:: EXTRACTED DATA ::

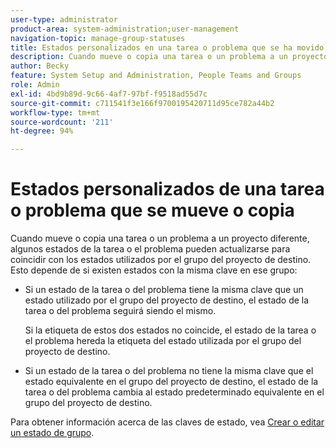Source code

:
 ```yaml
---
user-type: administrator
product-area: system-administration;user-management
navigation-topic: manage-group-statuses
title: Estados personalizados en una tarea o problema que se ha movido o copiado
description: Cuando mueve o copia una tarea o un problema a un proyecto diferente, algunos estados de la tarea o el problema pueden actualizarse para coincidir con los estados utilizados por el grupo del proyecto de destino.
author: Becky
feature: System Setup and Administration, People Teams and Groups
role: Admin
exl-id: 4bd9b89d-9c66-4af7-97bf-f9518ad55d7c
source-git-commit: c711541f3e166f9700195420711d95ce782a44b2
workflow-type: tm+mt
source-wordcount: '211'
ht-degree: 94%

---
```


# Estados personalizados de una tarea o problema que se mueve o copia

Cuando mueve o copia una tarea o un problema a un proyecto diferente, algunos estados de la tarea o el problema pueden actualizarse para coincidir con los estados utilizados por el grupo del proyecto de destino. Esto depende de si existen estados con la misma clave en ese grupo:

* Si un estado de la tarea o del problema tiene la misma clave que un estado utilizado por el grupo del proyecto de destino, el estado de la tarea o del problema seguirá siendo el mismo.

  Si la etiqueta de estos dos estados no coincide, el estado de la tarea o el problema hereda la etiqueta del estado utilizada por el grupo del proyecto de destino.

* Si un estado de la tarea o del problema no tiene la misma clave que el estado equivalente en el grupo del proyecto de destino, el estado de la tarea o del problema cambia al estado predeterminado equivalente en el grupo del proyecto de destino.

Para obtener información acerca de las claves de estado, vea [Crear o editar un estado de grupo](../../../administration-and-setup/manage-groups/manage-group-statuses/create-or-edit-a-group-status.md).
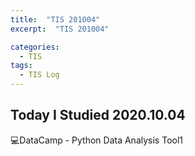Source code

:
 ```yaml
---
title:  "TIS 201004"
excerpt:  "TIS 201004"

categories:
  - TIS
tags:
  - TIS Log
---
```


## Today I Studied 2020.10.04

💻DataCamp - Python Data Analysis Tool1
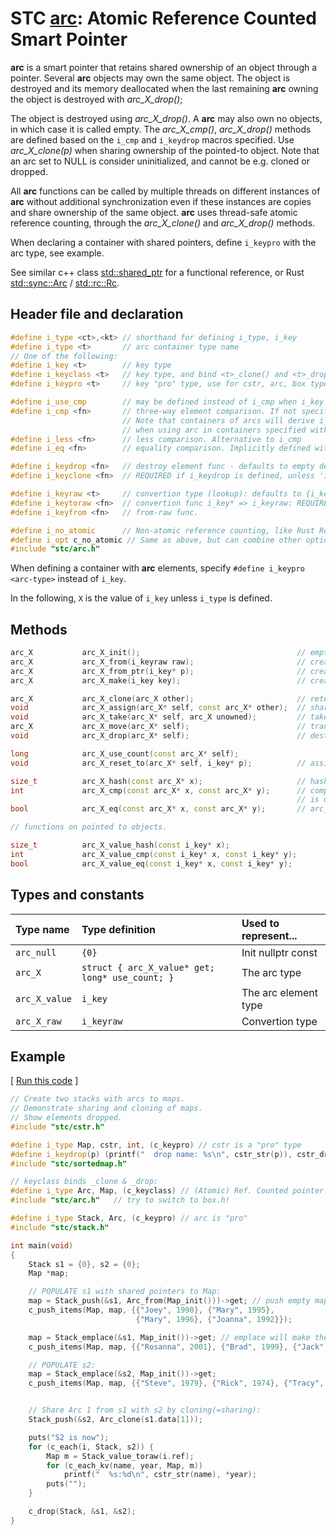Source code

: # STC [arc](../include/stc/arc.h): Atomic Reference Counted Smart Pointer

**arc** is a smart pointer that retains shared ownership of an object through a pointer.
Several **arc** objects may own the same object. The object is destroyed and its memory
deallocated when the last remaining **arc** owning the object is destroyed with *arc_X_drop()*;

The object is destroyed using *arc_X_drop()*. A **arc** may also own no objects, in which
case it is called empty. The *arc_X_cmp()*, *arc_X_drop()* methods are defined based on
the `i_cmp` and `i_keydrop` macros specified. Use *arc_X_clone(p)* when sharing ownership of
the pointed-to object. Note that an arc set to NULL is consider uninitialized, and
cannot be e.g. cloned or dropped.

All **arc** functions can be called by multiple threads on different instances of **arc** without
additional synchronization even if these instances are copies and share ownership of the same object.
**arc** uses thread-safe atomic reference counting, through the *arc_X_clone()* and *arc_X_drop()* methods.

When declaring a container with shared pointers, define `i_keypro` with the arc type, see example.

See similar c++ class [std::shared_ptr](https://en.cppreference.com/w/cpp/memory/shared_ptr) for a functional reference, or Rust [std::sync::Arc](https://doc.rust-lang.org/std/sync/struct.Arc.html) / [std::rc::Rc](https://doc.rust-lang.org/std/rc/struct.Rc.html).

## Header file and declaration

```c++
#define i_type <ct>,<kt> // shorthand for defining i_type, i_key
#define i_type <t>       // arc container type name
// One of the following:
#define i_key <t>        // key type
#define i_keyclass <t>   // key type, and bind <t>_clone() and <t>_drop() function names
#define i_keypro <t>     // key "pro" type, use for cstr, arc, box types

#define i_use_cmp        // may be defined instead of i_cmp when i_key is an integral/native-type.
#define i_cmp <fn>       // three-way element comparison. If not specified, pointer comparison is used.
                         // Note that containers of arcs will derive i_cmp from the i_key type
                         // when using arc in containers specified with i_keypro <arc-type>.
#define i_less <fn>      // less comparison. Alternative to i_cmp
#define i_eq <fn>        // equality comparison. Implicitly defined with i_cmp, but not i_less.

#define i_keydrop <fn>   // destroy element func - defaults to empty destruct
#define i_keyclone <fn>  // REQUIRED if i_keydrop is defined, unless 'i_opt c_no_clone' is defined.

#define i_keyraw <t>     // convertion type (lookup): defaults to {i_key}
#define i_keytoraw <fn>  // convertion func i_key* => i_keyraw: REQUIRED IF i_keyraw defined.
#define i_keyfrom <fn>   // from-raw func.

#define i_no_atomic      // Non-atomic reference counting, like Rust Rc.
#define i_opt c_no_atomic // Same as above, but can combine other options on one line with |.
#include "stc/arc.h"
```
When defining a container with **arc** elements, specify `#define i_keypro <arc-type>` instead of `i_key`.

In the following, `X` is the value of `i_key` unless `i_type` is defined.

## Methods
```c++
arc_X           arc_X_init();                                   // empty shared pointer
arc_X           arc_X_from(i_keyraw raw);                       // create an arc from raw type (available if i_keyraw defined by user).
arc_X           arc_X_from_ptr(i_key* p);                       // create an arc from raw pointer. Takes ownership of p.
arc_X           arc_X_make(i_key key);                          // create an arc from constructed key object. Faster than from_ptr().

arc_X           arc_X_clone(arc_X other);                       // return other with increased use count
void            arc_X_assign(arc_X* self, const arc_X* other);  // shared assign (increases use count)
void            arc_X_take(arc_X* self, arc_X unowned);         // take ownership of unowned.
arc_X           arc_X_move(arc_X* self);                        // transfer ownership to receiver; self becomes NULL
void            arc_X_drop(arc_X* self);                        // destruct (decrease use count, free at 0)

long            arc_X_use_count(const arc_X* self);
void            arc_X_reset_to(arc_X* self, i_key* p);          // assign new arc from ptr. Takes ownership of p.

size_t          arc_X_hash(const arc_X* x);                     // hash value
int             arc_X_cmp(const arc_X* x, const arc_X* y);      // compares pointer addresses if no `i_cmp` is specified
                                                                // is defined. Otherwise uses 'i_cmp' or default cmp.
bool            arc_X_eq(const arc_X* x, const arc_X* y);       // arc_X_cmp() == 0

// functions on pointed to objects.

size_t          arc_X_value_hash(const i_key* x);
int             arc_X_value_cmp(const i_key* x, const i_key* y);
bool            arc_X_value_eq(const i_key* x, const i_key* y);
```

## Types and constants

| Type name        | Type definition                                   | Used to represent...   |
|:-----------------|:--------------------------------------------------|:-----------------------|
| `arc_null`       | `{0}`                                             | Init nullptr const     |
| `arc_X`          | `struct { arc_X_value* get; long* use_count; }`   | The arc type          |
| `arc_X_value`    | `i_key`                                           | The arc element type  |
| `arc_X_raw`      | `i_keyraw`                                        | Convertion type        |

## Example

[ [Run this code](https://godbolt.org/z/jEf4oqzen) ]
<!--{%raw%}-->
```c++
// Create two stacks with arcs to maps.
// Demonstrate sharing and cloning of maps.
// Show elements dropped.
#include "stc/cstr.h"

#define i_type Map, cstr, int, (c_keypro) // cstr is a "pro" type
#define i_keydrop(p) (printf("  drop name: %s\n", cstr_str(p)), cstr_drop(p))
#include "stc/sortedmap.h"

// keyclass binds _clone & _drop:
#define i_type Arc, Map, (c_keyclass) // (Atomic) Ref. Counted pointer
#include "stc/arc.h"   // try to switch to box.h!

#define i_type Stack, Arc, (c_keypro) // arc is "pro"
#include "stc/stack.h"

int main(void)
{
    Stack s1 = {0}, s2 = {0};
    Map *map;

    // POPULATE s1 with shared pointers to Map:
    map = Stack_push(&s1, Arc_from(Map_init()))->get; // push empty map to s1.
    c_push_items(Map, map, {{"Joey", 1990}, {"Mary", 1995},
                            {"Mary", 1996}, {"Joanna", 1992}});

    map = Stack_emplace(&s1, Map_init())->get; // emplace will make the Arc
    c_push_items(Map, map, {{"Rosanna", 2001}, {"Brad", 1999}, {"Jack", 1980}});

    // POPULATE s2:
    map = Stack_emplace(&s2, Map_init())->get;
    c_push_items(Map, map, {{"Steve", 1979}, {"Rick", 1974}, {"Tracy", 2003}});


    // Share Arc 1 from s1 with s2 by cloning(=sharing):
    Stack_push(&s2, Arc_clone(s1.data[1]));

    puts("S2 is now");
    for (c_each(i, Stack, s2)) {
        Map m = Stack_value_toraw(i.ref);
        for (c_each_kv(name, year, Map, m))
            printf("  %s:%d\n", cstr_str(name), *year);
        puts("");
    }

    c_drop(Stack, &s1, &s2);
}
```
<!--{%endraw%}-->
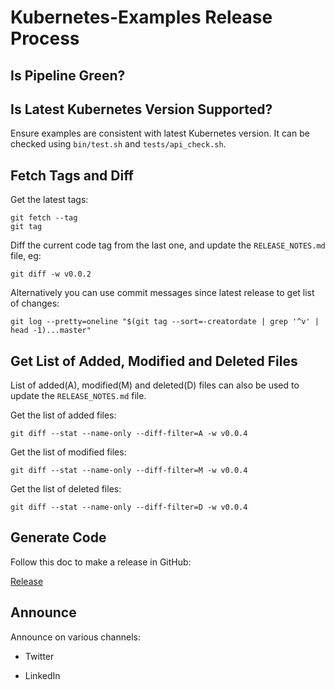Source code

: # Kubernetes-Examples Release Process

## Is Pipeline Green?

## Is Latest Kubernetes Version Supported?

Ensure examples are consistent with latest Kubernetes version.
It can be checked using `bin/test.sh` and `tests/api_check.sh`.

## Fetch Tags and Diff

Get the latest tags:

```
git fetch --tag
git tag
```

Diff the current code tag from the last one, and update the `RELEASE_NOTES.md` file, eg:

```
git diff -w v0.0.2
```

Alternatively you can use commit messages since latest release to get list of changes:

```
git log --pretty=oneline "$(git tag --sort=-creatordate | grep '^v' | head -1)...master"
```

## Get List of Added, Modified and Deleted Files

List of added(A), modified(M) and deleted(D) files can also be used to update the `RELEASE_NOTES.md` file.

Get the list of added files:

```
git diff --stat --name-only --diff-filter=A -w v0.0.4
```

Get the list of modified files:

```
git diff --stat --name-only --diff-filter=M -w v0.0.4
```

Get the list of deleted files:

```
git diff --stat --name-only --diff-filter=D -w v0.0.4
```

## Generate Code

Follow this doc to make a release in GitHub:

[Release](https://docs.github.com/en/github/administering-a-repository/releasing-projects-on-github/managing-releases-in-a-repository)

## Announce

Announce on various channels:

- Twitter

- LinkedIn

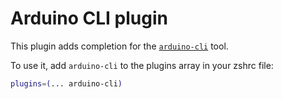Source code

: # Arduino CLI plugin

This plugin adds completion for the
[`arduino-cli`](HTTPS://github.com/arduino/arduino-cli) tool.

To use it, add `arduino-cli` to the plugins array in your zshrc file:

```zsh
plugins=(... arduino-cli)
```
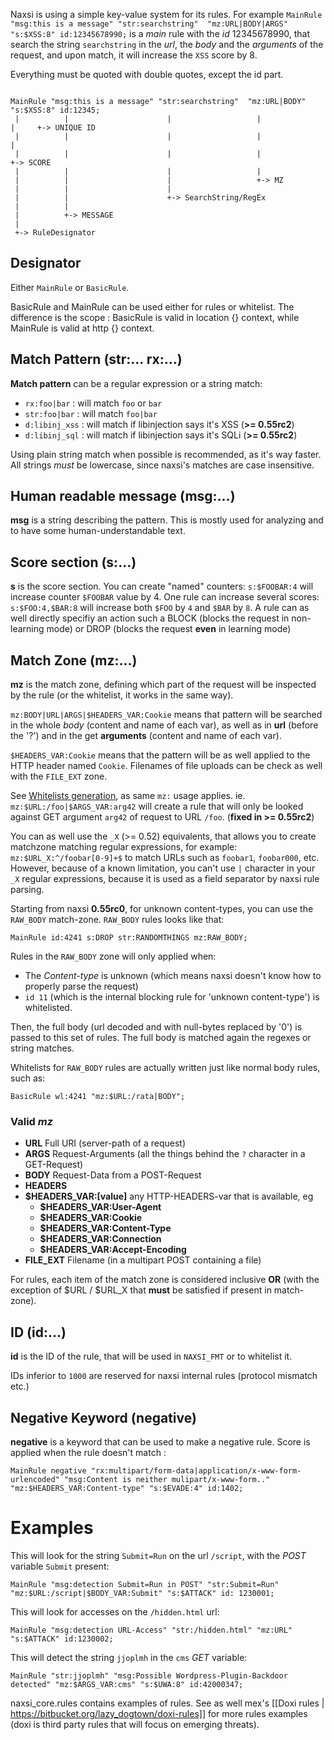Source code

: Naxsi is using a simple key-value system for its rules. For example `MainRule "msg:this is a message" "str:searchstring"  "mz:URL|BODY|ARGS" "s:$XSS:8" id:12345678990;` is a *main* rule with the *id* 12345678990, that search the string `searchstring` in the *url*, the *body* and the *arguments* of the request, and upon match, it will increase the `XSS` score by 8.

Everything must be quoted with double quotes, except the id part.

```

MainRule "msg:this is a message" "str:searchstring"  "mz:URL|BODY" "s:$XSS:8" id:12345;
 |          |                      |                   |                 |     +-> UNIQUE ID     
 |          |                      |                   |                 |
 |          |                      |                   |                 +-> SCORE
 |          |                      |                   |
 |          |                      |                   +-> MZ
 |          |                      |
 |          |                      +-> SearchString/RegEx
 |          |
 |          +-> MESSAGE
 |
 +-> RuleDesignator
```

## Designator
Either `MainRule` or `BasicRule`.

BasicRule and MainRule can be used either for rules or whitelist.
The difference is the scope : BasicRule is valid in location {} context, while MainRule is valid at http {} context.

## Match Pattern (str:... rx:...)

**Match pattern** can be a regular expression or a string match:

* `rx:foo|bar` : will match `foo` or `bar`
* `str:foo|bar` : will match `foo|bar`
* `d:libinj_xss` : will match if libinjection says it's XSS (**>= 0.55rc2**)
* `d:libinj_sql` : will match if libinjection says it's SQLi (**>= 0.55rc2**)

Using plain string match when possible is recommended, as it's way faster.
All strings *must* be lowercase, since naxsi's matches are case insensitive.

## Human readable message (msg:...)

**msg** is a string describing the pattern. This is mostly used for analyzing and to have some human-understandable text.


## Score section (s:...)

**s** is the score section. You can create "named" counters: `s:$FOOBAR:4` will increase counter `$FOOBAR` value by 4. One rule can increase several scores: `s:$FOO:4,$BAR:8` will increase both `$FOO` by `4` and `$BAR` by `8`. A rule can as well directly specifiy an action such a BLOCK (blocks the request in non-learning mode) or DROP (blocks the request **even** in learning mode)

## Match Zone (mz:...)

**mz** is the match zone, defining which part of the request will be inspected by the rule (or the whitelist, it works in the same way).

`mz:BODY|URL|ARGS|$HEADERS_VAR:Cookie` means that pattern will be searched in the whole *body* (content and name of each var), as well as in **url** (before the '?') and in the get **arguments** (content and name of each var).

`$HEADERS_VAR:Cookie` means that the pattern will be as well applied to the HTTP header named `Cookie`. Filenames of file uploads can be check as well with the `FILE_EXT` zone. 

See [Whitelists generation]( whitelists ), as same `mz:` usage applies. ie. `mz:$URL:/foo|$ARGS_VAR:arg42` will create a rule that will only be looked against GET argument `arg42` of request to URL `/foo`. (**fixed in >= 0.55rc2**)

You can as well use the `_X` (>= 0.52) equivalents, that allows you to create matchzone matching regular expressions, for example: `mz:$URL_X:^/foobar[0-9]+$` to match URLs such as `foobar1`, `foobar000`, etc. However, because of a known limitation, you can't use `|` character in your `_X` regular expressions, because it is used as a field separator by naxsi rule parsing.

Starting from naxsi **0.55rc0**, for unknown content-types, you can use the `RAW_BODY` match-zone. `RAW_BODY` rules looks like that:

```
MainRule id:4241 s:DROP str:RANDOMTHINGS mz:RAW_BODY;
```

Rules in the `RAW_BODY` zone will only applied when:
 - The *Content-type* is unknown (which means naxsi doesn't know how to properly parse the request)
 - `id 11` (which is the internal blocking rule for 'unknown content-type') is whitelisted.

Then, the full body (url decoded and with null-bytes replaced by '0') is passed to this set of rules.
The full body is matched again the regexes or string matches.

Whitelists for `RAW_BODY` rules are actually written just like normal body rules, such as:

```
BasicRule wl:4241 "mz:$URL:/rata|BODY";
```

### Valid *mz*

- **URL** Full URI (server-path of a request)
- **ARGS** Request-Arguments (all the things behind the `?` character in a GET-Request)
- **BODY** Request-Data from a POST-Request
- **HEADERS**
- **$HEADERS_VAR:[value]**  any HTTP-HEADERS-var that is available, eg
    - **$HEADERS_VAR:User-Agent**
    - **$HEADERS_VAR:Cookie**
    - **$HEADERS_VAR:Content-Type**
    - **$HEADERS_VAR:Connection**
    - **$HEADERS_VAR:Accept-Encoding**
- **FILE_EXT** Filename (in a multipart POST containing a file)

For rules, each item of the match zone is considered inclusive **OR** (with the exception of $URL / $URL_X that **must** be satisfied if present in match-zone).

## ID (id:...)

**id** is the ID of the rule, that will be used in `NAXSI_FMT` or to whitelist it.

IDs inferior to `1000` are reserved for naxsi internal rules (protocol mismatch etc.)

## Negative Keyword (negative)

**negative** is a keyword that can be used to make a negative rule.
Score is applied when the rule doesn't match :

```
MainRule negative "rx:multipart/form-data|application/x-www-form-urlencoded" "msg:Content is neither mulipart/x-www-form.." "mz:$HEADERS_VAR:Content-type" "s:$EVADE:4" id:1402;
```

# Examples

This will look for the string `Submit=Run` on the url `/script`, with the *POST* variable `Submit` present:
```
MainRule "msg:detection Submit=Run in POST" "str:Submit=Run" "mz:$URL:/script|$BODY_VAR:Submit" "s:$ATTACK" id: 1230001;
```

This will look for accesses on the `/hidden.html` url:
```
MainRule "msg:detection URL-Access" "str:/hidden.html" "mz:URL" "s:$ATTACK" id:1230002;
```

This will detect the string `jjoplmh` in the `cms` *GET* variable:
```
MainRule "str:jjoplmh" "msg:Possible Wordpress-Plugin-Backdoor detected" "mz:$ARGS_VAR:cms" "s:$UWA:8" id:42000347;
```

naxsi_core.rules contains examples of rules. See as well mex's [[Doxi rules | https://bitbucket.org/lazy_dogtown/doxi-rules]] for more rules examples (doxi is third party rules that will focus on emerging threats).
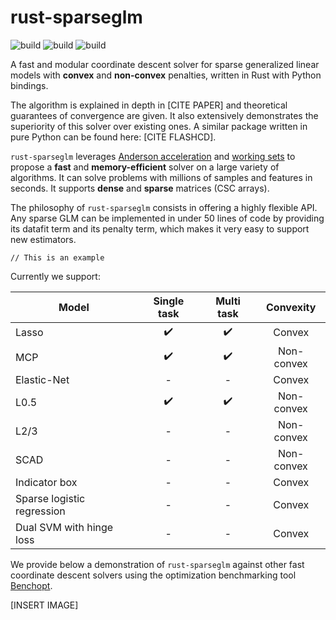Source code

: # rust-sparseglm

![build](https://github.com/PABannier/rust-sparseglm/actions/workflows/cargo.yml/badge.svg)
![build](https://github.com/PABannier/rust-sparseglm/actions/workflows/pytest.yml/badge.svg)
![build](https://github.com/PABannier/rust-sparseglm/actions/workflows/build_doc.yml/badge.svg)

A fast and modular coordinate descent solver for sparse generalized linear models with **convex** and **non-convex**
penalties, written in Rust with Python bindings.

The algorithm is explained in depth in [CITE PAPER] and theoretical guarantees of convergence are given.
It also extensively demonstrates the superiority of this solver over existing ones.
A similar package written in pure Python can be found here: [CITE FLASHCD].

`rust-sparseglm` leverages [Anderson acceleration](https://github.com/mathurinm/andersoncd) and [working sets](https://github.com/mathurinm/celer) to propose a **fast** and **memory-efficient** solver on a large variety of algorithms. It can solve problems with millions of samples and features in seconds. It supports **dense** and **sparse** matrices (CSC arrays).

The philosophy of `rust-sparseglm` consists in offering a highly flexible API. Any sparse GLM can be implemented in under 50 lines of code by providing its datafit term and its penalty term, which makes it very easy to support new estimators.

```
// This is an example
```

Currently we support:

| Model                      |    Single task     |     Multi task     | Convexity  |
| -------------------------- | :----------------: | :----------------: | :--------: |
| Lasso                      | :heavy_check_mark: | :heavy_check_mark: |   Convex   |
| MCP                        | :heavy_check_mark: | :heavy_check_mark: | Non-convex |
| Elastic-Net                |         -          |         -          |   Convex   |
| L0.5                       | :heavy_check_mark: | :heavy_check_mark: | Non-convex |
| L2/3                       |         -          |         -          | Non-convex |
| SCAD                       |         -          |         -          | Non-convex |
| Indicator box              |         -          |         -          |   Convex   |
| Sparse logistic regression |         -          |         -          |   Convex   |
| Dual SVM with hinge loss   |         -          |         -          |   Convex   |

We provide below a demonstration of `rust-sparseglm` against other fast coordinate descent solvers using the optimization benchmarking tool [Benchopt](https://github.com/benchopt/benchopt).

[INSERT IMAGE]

:::

PROBLEM STATEMENT: Your reply should hold nothing but the lines above, from the one containing "## Is Pipeline Green?" to the one containing "score by 8.", reproduced exactly minus the pictures.

SOLUTION:
## Is Pipeline Green?

## Is Latest Kubernetes Version Supported?

Ensure examples are consistent with latest Kubernetes version.
It can be checked using `bin/test.sh` and `tests/api_check.sh`.

## Fetch Tags and Diff

Get the latest tags:

```
git fetch --tag
git tag
```

Diff the current code tag from the last one, and update the `RELEASE_NOTES.md` file, eg:

```
git diff -w v0.0.2
```

Alternatively you can use commit messages since latest release to get list of changes:

```
git log --pretty=oneline "$(git tag --sort=-creatordate | grep '^v' | head -1)...master"
```

## Get List of Added, Modified and Deleted Files

List of added(A), modified(M) and deleted(D) files can also be used to update the `RELEASE_NOTES.md` file.

Get the list of added files:

```
git diff --stat --name-only --diff-filter=A -w v0.0.4
```

Get the list of modified files:

```
git diff --stat --name-only --diff-filter=M -w v0.0.4
```

Get the list of deleted files:

```
git diff --stat --name-only --diff-filter=D -w v0.0.4
```

## Generate Code

Follow this doc to make a release in GitHub:

[Release](https://docs.github.com/en/github/administering-a-repository/releasing-projects-on-github/managing-releases-in-a-repository)

## Announce

Announce on various channels:

- Twitter

- LinkedIn

Source code

: # Arduino CLI plugin

This plugin adds completion for the
[`arduino-cli`](HTTPS://github.com/arduino/arduino-cli) tool.

To use it, add `arduino-cli` to the plugins array in your zshrc file:

```zsh
plugins=(... arduino-cli)
```
Source code

: Naxsi is using a simple key-value system for its rules. For example `MainRule "msg:this is a message" "str:searchstring"  "mz:URL|BODY|ARGS" "s:$XSS:8" id:12345678990;` is a *main* rule with the *id* 12345678990, that search the string `searchstring` in the *url*, the *body* and the *arguments* of the request, and upon match, it will increase the `XSS` score by 8.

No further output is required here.